- _EXERCISE DESCRIPTION_: Starting at the first line of the records and stopping at the line that contains "In step 1), if", transcribe every line exactly and leave out the pictures.

- - -

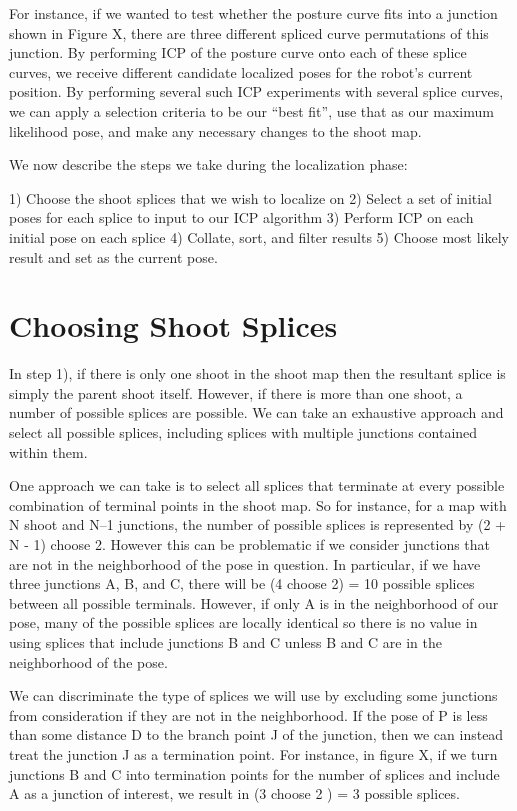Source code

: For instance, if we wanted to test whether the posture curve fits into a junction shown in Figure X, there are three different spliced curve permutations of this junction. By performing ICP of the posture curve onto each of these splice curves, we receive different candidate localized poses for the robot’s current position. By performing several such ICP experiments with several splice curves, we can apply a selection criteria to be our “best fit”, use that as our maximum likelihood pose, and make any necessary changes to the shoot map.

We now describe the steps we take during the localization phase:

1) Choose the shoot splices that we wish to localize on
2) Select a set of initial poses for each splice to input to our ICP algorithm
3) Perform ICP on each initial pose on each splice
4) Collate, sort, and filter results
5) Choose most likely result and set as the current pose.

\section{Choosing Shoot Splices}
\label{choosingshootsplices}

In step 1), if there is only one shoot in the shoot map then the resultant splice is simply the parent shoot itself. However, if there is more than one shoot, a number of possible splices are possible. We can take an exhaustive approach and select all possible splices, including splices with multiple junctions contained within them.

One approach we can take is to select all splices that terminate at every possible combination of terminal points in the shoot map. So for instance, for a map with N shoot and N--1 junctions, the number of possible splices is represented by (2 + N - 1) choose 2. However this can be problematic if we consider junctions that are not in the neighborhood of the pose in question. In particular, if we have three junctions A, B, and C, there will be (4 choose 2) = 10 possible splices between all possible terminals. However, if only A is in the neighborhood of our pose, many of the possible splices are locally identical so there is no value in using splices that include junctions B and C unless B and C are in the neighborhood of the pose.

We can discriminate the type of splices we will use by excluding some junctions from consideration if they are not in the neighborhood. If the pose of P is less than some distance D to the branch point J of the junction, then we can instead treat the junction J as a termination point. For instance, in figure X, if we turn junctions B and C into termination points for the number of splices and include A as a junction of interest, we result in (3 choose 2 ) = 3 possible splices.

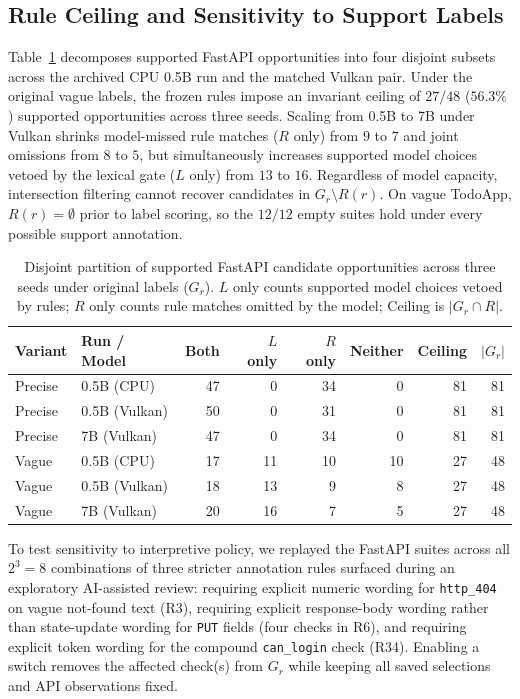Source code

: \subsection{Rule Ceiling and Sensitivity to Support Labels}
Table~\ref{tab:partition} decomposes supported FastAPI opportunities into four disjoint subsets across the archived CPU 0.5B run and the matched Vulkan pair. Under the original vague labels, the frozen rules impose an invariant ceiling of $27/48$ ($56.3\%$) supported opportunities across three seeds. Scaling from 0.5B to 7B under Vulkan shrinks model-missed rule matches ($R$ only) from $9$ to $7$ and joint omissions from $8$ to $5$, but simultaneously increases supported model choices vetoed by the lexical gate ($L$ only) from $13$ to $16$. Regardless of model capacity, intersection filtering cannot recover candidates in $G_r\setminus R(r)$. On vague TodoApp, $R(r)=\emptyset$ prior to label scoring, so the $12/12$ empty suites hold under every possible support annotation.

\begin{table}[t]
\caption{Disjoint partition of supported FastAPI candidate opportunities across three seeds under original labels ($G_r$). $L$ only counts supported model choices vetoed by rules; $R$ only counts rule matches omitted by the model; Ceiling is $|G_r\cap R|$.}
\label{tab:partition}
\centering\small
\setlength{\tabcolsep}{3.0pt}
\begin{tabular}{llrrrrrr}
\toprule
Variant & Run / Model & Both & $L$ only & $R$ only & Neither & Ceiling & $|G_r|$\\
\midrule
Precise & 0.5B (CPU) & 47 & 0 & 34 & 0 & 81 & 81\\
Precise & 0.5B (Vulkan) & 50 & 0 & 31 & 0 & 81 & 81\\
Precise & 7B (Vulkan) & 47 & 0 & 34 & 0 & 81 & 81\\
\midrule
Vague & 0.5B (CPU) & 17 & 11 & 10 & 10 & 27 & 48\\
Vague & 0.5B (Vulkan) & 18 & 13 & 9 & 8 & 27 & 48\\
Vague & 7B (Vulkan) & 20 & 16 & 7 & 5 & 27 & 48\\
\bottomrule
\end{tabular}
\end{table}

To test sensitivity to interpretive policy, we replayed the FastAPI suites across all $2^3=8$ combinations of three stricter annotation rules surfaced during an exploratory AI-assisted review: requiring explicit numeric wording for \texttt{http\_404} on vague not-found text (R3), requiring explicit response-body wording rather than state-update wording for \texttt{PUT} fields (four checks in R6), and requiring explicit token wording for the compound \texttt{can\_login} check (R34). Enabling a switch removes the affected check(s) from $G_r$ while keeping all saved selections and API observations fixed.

- - -

- _EXERCISE RESPONSE_:
Source code

: For instance, if we wanted to test whether the posture curve fits into a junction shown in Figure X, there are three different spliced curve permutations of this junction. By performing ICP of the posture curve onto each of these splice curves, we receive different candidate localized poses for the robot’s current position. By performing several such ICP experiments with several splice curves, we can apply a selection criteria to be our “best fit”, use that as our maximum likelihood pose, and make any necessary changes to the shoot map.

We now describe the steps we take during the localization phase:

1) Choose the shoot splices that we wish to localize on
2) Select a set of initial poses for each splice to input to our ICP algorithm
3) Perform ICP on each initial pose on each splice
4) Collate, sort, and filter results
5) Choose most likely result and set as the current pose.

\section{Choosing Shoot Splices}
\label{choosingshootsplices}

In step 1), if there is only one shoot in the shoot map then the resultant splice is simply the parent shoot itself. However, if there is more than one shoot, a number of possible splices are possible. We can take an exhaustive approach and select all possible splices, including splices with multiple junctions contained within them.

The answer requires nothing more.